In an e-mail to BioInform, Kiran Garimella, a doctoral student at Oxford University who worked previously with the GATK team and has applied its haplotype algorithm to a variety of datasets, said that the Brown team’s software comparison and the metrics they used were “fair.”
“I do take their point that the switch error rate metric was designed for statistical phasing algorithms,” he said. “That metric doesn't have much to say about two disjoint regions that one ‘could’ have phased together into a single big region, [for example] if one were to have paired-end NGS data linking the two regions. It seems like FMPR can model this, and I like that additional insight into the accuracy of single individual haplotyping.”
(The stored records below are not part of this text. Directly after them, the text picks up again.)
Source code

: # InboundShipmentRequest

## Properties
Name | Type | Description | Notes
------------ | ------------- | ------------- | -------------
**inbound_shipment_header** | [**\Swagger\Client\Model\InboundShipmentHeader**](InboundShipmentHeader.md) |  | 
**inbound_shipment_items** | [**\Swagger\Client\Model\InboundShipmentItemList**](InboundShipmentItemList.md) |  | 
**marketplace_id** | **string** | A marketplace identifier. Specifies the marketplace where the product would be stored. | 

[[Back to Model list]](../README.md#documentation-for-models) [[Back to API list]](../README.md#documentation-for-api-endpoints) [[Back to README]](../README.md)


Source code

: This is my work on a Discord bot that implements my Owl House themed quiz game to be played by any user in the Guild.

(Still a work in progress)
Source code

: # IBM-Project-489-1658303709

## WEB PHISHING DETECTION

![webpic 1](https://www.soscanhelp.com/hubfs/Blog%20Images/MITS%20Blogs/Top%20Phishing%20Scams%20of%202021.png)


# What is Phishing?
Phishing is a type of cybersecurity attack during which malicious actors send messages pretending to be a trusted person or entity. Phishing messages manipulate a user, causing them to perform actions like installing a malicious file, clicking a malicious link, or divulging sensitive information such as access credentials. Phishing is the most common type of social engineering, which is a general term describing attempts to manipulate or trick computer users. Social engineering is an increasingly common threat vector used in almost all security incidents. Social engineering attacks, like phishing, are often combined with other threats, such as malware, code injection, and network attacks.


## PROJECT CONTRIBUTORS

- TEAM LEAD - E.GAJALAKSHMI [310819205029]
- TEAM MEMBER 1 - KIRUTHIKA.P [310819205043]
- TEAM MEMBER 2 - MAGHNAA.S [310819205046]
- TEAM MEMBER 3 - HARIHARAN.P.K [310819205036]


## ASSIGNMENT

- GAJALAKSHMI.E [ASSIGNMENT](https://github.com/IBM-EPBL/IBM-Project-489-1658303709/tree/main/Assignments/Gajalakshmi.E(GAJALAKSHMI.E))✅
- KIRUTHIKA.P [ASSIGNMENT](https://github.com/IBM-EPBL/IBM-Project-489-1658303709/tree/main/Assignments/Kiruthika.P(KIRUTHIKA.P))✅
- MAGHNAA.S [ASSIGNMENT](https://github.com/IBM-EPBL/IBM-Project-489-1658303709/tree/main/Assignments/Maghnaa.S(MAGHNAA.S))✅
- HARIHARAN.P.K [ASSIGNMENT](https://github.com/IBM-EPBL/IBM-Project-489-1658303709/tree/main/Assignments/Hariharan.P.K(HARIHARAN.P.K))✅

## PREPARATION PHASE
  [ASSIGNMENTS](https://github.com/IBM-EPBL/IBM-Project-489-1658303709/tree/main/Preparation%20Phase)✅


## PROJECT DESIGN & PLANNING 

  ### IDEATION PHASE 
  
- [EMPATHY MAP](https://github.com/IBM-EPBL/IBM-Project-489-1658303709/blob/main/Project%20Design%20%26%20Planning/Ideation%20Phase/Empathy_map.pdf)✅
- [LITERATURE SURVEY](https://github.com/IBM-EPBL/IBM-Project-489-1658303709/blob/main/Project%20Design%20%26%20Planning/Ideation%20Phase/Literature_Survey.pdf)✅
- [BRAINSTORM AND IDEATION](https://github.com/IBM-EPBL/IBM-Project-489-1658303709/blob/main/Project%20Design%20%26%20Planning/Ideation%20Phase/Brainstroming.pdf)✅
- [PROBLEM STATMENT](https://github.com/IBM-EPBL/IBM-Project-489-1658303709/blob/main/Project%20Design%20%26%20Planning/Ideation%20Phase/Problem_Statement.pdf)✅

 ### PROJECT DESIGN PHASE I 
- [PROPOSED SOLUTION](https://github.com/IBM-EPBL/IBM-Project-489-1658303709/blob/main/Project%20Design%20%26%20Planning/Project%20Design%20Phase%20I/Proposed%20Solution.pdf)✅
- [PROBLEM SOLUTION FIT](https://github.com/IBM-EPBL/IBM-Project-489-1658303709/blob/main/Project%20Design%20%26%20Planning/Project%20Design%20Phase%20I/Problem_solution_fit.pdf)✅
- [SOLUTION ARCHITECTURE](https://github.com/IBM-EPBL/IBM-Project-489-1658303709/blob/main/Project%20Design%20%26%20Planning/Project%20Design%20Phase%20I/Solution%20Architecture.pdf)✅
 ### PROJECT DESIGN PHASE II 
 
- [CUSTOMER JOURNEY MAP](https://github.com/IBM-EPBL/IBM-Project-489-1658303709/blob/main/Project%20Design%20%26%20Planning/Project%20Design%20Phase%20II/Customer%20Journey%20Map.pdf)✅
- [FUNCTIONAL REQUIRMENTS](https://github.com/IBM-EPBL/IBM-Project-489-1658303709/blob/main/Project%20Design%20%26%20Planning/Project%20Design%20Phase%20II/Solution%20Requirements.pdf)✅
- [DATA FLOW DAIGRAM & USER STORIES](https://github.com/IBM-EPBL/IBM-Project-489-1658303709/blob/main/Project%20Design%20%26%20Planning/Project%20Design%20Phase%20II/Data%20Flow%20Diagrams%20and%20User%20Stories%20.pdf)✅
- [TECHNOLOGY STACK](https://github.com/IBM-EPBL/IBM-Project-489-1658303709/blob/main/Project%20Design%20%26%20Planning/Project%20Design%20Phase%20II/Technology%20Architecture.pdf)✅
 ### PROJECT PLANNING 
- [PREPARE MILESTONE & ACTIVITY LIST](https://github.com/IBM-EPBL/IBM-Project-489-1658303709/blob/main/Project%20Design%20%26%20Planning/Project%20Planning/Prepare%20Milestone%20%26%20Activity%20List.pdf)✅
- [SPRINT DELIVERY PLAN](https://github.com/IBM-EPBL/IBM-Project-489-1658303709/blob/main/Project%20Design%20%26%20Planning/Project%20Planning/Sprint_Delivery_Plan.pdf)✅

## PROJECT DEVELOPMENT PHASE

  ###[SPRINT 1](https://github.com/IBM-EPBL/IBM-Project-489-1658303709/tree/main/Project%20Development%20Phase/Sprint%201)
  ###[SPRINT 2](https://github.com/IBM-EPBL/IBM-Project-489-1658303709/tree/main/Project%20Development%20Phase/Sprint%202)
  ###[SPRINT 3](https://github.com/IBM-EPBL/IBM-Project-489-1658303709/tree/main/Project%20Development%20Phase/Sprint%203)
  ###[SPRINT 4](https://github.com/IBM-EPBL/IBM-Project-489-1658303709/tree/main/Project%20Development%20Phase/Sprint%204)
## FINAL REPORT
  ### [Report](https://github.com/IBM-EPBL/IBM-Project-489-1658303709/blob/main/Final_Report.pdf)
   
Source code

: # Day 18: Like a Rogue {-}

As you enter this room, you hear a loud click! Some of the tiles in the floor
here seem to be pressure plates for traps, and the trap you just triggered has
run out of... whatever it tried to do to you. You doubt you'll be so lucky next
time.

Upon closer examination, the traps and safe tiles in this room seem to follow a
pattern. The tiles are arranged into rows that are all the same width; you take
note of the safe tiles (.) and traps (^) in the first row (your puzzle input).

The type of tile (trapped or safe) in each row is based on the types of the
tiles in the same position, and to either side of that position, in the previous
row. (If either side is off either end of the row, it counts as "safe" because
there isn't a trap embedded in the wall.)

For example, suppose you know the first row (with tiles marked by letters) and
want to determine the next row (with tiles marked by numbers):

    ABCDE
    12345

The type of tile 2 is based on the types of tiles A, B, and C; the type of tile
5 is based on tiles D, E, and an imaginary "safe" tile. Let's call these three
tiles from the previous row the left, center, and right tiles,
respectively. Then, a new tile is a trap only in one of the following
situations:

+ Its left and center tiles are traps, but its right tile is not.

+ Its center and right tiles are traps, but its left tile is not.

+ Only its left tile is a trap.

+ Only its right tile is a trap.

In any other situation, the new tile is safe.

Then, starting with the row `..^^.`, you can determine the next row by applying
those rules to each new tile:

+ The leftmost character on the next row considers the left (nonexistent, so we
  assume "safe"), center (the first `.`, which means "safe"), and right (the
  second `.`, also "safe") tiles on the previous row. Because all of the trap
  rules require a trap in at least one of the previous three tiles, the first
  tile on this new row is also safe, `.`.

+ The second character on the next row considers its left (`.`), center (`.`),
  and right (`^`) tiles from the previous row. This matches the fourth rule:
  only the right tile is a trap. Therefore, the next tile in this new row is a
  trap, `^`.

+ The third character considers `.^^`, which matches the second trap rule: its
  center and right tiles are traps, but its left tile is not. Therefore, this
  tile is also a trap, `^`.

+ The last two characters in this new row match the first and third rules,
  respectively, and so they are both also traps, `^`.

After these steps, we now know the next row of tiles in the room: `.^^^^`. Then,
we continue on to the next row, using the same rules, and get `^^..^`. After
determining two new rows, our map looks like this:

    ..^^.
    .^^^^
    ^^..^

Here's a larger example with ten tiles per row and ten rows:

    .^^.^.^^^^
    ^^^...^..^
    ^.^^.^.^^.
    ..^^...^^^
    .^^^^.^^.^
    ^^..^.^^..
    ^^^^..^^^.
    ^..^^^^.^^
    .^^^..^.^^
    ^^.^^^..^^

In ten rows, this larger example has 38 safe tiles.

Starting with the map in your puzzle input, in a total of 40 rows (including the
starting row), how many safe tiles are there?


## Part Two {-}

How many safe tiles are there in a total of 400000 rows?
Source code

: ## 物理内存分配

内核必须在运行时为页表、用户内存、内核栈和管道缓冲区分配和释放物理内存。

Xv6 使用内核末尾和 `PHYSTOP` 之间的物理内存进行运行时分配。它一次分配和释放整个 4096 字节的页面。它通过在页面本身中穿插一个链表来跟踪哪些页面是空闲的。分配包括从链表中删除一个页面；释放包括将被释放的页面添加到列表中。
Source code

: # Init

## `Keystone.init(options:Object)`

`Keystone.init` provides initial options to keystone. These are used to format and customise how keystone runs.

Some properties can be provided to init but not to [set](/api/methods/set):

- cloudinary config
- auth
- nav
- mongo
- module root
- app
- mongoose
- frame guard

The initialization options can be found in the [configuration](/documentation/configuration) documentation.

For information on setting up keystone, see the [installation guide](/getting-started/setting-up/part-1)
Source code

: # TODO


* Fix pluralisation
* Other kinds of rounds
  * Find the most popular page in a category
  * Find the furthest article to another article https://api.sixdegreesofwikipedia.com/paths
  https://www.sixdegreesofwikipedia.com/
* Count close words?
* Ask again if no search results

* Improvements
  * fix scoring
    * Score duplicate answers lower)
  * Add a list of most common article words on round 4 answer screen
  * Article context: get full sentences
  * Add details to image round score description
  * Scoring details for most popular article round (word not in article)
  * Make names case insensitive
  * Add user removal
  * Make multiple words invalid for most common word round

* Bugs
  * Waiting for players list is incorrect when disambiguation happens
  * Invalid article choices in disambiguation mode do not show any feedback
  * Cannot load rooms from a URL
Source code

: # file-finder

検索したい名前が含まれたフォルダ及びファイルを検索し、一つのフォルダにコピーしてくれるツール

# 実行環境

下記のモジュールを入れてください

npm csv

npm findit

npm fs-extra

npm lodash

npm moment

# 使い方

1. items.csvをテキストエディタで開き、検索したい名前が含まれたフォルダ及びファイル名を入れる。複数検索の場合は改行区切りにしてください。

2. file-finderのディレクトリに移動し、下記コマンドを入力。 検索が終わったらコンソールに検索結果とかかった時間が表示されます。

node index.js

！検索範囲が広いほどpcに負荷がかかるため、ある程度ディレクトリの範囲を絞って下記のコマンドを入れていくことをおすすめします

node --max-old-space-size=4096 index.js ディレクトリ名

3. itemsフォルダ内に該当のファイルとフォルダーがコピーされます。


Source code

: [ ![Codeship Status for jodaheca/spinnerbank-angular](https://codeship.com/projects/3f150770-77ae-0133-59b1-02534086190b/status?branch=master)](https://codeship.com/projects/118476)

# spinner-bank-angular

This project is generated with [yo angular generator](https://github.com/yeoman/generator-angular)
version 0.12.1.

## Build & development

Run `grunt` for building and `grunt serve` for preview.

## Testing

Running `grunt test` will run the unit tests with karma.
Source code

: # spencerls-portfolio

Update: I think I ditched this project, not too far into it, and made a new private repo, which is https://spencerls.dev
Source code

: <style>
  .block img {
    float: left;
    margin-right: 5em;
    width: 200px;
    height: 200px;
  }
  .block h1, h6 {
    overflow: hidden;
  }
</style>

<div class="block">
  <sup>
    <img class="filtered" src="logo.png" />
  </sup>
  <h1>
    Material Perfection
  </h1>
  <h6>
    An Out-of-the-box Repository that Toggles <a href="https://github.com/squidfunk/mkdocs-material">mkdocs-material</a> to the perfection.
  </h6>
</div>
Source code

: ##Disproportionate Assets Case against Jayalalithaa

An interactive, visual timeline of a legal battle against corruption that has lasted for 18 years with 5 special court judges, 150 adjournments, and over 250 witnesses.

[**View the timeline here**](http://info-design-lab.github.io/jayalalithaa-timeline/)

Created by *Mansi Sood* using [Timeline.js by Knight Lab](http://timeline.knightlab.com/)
Garimella did have two criticisms for the study. The first has to do with the data, which was from a deeply sequenced individual in the second pilot phase of the 1000 Genome Project. “I don't doubt that one can do very well phasing a single individual given deep coverage, but I think we'll see many NGS studies adopting the [1000 Genome Project] Pilot 1 approach” where samples are sequenced at low coverage.
As a result, “some indication as to how well their algorithm performs as coverage is reduced, rather than increased, would be helpful,” he said.
Secondly, the algorithm “only accepts uncompressed text-based SAM files, rather than the compressed binary BAM counterpart,” he said. “Even a small sequencing study of 10 people will produce terabytes of data, and converting all of those optimized-for-high-throughput-algorithmic-access BAM files to uncompressed-slow-access SAM would be tough on storage systems.”
Overall, “I think there are a lot of people who'd like to take the next step of looking at haplotypes in their NGS data, and it seems like Aguiar and Istrail have a really great model for doing so,” he said.